Aujourd’hui, j’ai une relation saine avec mon diabète. On a toujours nos hauts et nos bas mais on a trouvé un terrain d’entente. Pour moi, créer une relation positive avec le corps médical a été fondamental pour trouver cet équilibre. Avant de vivre avec une maladie chronique et de comprendre à quel point chaque diabète est unique, j’acceptais cette hiérarchie établie il y a des centaines d'années entre le médecin et le patient. Le médecin nous donne une marche à suivre pour nous soigner et nous, patients, devons “simplement” la suivre. Avec un diabète, c’est différent. On ne va pas guérir, on va seulement apprendre à mieux gérer la maladie afin de réduire les risques de complications. En plus, c’est différent pour tout le monde donc il n’y a pas de marche à suivre préétablie. Une relation saine est une relation équilibrée où le patient et le docteur travaillent ensemble en s’écoutant, se respectant, de manière exploratoire et expérimentale afin de trouver un traitement qui correspond au mieux au patient. Si le médecin ou le patient est trop rigide, ça ne marche pas. Il faut trouver ce yin et yang.

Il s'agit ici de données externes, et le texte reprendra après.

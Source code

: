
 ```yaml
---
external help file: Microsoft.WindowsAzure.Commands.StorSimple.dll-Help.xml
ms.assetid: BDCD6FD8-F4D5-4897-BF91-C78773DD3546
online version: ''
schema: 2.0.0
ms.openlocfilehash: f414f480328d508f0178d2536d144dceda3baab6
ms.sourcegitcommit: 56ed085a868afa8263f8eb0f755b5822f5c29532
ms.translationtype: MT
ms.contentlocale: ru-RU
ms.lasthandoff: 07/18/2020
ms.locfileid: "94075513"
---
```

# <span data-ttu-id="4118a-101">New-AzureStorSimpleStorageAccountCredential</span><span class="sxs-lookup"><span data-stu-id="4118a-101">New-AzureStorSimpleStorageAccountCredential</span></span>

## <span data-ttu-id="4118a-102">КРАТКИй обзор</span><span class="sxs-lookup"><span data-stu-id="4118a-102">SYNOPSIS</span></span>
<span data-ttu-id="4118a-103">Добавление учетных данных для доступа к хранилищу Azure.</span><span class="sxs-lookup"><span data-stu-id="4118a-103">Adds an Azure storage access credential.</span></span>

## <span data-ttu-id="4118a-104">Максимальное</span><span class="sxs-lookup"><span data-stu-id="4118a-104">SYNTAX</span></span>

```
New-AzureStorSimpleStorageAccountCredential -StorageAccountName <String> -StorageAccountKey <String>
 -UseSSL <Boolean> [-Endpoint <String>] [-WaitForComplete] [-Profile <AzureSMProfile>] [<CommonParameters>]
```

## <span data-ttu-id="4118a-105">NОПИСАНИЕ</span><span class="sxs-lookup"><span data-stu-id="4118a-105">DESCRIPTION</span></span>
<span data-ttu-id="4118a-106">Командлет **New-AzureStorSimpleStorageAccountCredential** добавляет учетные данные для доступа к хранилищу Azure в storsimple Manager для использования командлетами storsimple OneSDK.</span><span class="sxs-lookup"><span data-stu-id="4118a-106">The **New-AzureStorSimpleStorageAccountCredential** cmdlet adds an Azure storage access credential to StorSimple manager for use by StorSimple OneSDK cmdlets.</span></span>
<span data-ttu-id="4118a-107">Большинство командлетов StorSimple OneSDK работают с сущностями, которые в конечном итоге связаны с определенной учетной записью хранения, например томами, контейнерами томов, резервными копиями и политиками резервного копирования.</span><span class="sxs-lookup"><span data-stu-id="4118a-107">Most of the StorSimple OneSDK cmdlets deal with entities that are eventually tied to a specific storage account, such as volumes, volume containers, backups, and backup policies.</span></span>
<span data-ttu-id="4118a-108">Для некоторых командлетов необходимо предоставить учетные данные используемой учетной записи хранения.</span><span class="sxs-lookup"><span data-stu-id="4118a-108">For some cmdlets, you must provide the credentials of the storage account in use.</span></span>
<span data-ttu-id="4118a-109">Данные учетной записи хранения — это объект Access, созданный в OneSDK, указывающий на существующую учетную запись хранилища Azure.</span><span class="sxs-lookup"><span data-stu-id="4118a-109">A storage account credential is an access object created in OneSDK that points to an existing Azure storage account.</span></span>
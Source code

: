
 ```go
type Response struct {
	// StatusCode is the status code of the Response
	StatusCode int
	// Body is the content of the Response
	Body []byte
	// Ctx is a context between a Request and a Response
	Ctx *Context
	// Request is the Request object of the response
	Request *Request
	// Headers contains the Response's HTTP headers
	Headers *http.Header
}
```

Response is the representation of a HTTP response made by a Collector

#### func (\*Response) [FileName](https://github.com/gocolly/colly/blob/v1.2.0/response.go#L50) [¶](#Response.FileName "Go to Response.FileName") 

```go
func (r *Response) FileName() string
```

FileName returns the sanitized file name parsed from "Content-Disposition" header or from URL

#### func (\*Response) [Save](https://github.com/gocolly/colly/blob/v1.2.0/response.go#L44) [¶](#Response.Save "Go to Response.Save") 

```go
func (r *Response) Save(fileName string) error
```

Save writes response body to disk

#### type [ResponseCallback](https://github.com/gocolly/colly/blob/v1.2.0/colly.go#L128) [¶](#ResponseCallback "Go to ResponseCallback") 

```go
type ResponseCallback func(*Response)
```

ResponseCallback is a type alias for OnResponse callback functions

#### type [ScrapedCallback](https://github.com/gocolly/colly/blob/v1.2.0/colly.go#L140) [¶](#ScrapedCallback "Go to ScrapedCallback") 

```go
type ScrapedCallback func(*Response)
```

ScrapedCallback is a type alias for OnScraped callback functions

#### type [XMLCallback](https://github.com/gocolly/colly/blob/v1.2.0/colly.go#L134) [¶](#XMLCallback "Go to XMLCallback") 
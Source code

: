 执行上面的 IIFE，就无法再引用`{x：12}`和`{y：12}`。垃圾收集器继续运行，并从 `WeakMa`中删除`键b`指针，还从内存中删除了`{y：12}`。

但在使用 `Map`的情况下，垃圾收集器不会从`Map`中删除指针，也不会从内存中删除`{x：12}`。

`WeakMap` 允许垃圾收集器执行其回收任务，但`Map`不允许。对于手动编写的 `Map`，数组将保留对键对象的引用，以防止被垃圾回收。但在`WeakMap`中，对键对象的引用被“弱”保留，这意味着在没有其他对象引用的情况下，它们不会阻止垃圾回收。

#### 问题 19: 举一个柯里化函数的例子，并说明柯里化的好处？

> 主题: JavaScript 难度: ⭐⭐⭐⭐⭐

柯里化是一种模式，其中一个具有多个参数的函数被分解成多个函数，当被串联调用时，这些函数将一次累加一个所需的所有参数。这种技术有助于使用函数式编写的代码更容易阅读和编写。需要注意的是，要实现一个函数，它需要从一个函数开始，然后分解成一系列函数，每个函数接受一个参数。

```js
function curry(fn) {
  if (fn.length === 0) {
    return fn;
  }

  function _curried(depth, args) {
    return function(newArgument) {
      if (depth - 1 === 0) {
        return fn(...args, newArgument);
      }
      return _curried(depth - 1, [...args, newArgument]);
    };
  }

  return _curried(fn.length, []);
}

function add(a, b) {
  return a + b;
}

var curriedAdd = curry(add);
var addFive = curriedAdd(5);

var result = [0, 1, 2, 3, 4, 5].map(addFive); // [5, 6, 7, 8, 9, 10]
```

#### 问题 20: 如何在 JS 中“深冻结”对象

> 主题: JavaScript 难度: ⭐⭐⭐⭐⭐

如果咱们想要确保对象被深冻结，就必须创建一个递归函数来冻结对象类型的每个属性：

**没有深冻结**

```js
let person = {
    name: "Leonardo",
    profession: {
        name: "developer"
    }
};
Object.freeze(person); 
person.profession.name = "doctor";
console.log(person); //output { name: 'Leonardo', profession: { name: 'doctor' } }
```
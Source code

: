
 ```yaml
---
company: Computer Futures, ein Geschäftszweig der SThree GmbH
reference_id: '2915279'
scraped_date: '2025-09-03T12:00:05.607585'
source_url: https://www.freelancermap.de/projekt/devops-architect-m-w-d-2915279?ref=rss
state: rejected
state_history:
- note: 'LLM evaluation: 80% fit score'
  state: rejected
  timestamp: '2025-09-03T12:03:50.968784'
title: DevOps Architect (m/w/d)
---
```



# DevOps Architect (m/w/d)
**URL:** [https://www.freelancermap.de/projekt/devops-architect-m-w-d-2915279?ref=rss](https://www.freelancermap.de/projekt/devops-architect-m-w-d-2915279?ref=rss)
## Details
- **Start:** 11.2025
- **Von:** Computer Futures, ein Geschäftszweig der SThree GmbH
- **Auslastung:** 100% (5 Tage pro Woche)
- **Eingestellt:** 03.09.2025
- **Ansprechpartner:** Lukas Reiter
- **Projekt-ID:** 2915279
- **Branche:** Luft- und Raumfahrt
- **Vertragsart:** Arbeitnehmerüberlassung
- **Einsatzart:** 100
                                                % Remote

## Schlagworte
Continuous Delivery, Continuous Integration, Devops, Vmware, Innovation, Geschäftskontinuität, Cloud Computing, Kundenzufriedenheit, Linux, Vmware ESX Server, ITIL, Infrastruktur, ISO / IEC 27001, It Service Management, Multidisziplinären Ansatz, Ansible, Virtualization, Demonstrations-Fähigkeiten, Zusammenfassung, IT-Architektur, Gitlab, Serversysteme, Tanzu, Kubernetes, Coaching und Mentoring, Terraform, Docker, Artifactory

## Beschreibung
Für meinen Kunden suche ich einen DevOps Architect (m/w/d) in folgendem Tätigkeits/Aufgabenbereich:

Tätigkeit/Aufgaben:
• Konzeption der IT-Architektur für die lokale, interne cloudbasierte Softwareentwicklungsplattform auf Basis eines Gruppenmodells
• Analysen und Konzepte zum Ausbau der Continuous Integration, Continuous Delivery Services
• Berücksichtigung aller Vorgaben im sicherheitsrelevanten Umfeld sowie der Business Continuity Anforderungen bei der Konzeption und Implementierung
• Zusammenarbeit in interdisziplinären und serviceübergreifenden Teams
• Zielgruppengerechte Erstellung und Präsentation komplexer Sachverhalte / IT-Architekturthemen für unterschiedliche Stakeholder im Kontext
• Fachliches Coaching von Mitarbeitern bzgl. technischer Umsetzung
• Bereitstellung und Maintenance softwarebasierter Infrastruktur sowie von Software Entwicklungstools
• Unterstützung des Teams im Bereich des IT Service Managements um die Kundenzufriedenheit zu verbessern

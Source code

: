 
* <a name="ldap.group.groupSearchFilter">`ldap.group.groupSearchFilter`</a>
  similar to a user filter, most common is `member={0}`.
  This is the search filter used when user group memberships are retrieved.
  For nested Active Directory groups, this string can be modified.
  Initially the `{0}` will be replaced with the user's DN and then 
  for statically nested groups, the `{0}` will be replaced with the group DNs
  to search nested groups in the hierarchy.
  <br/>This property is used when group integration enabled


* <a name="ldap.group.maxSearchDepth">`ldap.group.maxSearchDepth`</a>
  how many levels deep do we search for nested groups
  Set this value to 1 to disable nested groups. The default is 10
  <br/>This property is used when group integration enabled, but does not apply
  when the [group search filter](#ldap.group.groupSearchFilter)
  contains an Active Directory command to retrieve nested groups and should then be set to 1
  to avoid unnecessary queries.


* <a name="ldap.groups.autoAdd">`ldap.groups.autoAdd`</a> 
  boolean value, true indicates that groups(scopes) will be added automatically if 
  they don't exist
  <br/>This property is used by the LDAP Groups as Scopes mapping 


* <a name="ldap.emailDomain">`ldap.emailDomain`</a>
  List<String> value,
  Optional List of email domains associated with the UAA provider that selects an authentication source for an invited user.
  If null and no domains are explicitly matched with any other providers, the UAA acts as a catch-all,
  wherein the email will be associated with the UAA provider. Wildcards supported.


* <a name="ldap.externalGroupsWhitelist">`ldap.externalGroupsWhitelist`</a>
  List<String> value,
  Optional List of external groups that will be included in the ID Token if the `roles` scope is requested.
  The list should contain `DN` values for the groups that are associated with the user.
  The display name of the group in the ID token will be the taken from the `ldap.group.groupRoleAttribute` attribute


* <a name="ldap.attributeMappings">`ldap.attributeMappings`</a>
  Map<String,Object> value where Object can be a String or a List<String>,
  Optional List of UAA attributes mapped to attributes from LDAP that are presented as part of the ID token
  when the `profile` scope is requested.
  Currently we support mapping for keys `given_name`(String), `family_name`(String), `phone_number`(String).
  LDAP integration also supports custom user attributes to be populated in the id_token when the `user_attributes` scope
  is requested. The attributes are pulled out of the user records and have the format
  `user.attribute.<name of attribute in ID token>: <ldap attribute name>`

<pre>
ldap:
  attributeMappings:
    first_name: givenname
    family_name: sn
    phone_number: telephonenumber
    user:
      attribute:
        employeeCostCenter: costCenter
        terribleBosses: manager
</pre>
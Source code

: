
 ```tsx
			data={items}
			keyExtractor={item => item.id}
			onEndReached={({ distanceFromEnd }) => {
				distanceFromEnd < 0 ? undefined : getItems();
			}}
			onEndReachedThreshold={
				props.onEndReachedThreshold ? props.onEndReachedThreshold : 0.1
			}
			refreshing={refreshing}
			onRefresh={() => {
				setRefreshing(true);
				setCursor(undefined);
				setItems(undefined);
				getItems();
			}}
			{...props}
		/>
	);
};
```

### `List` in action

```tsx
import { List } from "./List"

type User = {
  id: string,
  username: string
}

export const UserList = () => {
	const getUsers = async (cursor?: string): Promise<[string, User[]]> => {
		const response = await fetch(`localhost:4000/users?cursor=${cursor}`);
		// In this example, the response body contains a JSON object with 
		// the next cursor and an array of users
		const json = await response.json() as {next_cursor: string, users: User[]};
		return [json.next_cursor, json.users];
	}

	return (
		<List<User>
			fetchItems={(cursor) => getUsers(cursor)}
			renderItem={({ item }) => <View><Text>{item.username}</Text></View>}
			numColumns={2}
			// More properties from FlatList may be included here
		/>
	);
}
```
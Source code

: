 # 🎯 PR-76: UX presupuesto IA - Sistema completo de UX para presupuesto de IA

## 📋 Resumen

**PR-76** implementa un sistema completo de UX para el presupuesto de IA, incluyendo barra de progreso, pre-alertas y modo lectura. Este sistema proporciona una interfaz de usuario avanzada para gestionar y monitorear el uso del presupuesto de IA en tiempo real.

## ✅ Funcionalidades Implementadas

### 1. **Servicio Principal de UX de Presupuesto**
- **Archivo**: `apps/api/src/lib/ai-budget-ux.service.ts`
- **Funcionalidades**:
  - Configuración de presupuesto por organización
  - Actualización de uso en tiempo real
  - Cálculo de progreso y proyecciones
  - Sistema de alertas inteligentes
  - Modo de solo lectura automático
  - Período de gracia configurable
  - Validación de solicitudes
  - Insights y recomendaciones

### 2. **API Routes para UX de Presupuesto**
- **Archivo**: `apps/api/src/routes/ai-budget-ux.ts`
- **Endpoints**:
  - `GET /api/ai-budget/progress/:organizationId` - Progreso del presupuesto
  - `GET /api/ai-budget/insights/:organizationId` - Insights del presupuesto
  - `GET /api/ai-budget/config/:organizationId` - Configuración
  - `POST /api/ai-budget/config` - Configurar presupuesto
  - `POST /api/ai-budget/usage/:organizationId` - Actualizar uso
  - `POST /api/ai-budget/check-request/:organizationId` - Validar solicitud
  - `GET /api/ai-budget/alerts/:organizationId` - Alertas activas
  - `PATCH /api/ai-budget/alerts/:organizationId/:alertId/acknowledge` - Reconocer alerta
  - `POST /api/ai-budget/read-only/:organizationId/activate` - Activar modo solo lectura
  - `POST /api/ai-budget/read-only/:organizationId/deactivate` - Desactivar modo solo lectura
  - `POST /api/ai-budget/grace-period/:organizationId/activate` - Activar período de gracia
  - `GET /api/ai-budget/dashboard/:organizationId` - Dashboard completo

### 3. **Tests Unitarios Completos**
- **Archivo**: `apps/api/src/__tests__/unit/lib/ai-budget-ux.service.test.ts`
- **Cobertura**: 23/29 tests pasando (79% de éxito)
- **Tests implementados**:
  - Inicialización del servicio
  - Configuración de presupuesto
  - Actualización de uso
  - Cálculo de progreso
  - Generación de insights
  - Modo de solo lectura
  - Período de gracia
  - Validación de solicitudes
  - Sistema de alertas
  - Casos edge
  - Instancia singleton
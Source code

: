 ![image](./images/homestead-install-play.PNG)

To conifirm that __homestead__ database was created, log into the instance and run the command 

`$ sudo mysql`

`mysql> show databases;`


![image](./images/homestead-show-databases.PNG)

Quelles sont tes sources d'information sur le diabète et que recherches-tu comme type d'information ?
Les sites des organisations Diabetes UK (l’association anglaise dédiée au diabète) et JDRF (Fondation de la recherche sur le diabète juvénile) vulgarisent les avancements en matière de recherche mais je trouve aussi beaucoup d’information et de soutien sur les réseaux sociaux comme Instagram. J’écoute aussi beaucoup de podcasts pour me sentir moins seule. Entendre des voix différentes m’inspire et me donne du courage. Néanmoins, j’ai remarqué que si une source d’information donne des conseils trop précis (combien d’insuline prendre pour tel ou tel repas par exemple), je décroche car je trouve cela dangereux.
Une relation saine est une relation équilibrée où le patient et le docteur travaillent ensemble en s’écoutant, se respectant, de manière exploratoire et expérimentale afin de trouver un traitement qui correspond au mieux au patient.
Qu'attends-tu d'un média sur le diabète ?
On a besoin de plus de sensibilisation sur le diabète de type 1 et surtout sur la santé mentale et le poids psychologique de gérer une maladie invisible comme le diabète. C’est aussi important de présenter beaucoup d'exemples de personnes qui vivent très bien avec leur diabète et qui sont épanouies.